The book is an “ambitious undertaking”, says Bill Keller in The New York Times. Besides the two presidents, there is “a colourful cast of industrialists, labour leaders, political rivals, cabinet members and, especially, fired-up journalists”. But the author captures “her characters with precision and affection”, while “the story comes together like a well-wrought novel”. It’s like watching “The West Wing scripted by Henry James”.
“Goodwin’s evocative examination of the Progressive world is smart and engaging,” agrees Professor Heather Cox Richardson of Boston College, writing in The Washington Post. In telling the story, the author borrows effectively from the crusading journalists who helped shape the politics of the day. “Her style shows her imitating the amassing of evidence pioneered by the muckrakers.” It is a “highly readable and detailed portrait of an era”, which “brings the early 20th century to life and firmly establishes the crucial importance of the press to Progressive politics”.

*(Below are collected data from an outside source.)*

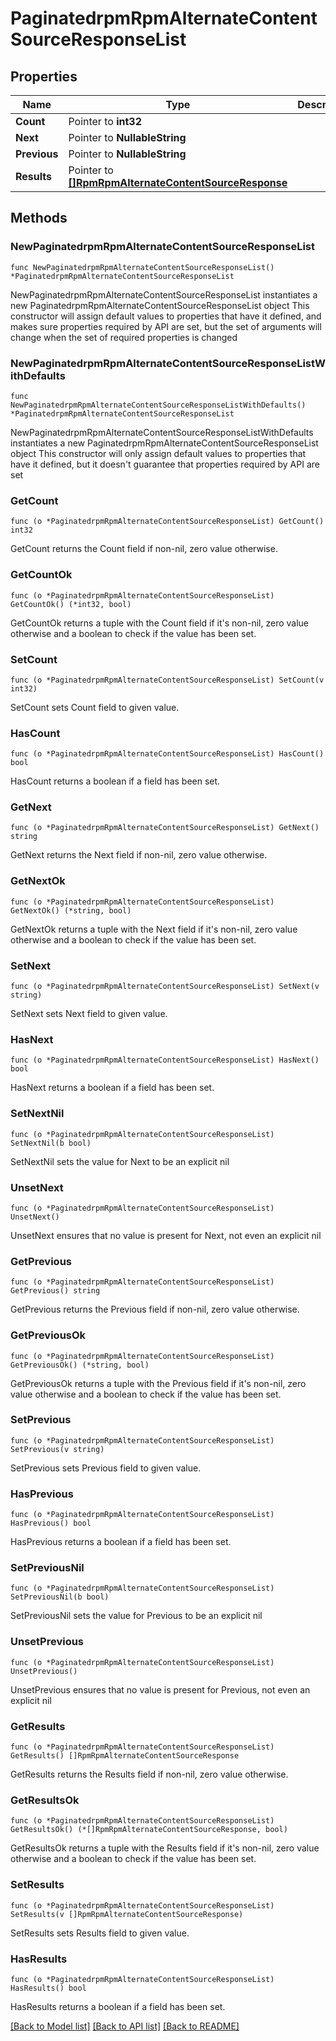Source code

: # PaginatedrpmRpmAlternateContentSourceResponseList

## Properties

Name | Type | Description | Notes
------------ | ------------- | ------------- | -------------
**Count** | Pointer to **int32** |  | [optional] 
**Next** | Pointer to **NullableString** |  | [optional] 
**Previous** | Pointer to **NullableString** |  | [optional] 
**Results** | Pointer to [**[]RpmRpmAlternateContentSourceResponse**](RpmRpmAlternateContentSourceResponse.md) |  | [optional] 

## Methods

### NewPaginatedrpmRpmAlternateContentSourceResponseList

`func NewPaginatedrpmRpmAlternateContentSourceResponseList() *PaginatedrpmRpmAlternateContentSourceResponseList`

NewPaginatedrpmRpmAlternateContentSourceResponseList instantiates a new PaginatedrpmRpmAlternateContentSourceResponseList object
This constructor will assign default values to properties that have it defined,
and makes sure properties required by API are set, but the set of arguments
will change when the set of required properties is changed

### NewPaginatedrpmRpmAlternateContentSourceResponseListWithDefaults

`func NewPaginatedrpmRpmAlternateContentSourceResponseListWithDefaults() *PaginatedrpmRpmAlternateContentSourceResponseList`

NewPaginatedrpmRpmAlternateContentSourceResponseListWithDefaults instantiates a new PaginatedrpmRpmAlternateContentSourceResponseList object
This constructor will only assign default values to properties that have it defined,
but it doesn't guarantee that properties required by API are set

### GetCount

`func (o *PaginatedrpmRpmAlternateContentSourceResponseList) GetCount() int32`

GetCount returns the Count field if non-nil, zero value otherwise.

### GetCountOk

`func (o *PaginatedrpmRpmAlternateContentSourceResponseList) GetCountOk() (*int32, bool)`

GetCountOk returns a tuple with the Count field if it's non-nil, zero value otherwise
and a boolean to check if the value has been set.

### SetCount

`func (o *PaginatedrpmRpmAlternateContentSourceResponseList) SetCount(v int32)`

SetCount sets Count field to given value.

### HasCount

`func (o *PaginatedrpmRpmAlternateContentSourceResponseList) HasCount() bool`

HasCount returns a boolean if a field has been set.

### GetNext

`func (o *PaginatedrpmRpmAlternateContentSourceResponseList) GetNext() string`

GetNext returns the Next field if non-nil, zero value otherwise.

### GetNextOk

`func (o *PaginatedrpmRpmAlternateContentSourceResponseList) GetNextOk() (*string, bool)`

GetNextOk returns a tuple with the Next field if it's non-nil, zero value otherwise
and a boolean to check if the value has been set.

### SetNext

`func (o *PaginatedrpmRpmAlternateContentSourceResponseList) SetNext(v string)`

SetNext sets Next field to given value.

### HasNext

`func (o *PaginatedrpmRpmAlternateContentSourceResponseList) HasNext() bool`

HasNext returns a boolean if a field has been set.

### SetNextNil

`func (o *PaginatedrpmRpmAlternateContentSourceResponseList) SetNextNil(b bool)`

 SetNextNil sets the value for Next to be an explicit nil

### UnsetNext
`func (o *PaginatedrpmRpmAlternateContentSourceResponseList) UnsetNext()`

UnsetNext ensures that no value is present for Next, not even an explicit nil
### GetPrevious

`func (o *PaginatedrpmRpmAlternateContentSourceResponseList) GetPrevious() string`

GetPrevious returns the Previous field if non-nil, zero value otherwise.

### GetPreviousOk

`func (o *PaginatedrpmRpmAlternateContentSourceResponseList) GetPreviousOk() (*string, bool)`

GetPreviousOk returns a tuple with the Previous field if it's non-nil, zero value otherwise
and a boolean to check if the value has been set.

### SetPrevious

`func (o *PaginatedrpmRpmAlternateContentSourceResponseList) SetPrevious(v string)`

SetPrevious sets Previous field to given value.

### HasPrevious

`func (o *PaginatedrpmRpmAlternateContentSourceResponseList) HasPrevious() bool`

HasPrevious returns a boolean if a field has been set.

### SetPreviousNil

`func (o *PaginatedrpmRpmAlternateContentSourceResponseList) SetPreviousNil(b bool)`

 SetPreviousNil sets the value for Previous to be an explicit nil

### UnsetPrevious
`func (o *PaginatedrpmRpmAlternateContentSourceResponseList) UnsetPrevious()`

UnsetPrevious ensures that no value is present for Previous, not even an explicit nil
### GetResults

`func (o *PaginatedrpmRpmAlternateContentSourceResponseList) GetResults() []RpmRpmAlternateContentSourceResponse`

GetResults returns the Results field if non-nil, zero value otherwise.

### GetResultsOk

`func (o *PaginatedrpmRpmAlternateContentSourceResponseList) GetResultsOk() (*[]RpmRpmAlternateContentSourceResponse, bool)`

GetResultsOk returns a tuple with the Results field if it's non-nil, zero value otherwise
and a boolean to check if the value has been set.

### SetResults

`func (o *PaginatedrpmRpmAlternateContentSourceResponseList) SetResults(v []RpmRpmAlternateContentSourceResponse)`

SetResults sets Results field to given value.

### HasResults

`func (o *PaginatedrpmRpmAlternateContentSourceResponseList) HasResults() bool`

HasResults returns a boolean if a field has been set.


[[Back to Model list]](../README.md#documentation-for-models) [[Back to API list]](../README.md#documentation-for-api-endpoints) [[Back to README]](../README.md)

The book took Kearns eight years to write and produce and “the effort shows, much to the reader’s benefit and delight”, says Erik Spanberg, writing for CSMonitor.com. Having covered other American leaders, including Abraham Lincoln and John F. Kennedy, the writer clearly “has a knack for finding fresh angles to bring her beloved dead presidents back to life”. She manages to “keep the story clipping along” – she chooses “enlightening anecdotes and has the narrative and historical acumen to weave her theme through 900 pages”.
There are a few minor criticisms. The book is very readable, but Goodwin’s “discussion of muckraking goes on far too long, distracting from the main story”, says John Steele Gordon in The Wall Street Journal. And there’s “the occasional sense that this in fact might be two books, rather than one”, says The Economist. But in all it is a “sophisticated, character-driven” book – and certainly “timely”.
The Bully Pulpit: Theodore Roosevelt and the Golden Age of Journalism by Doris Kearns Goodwin is published by Viking (£20).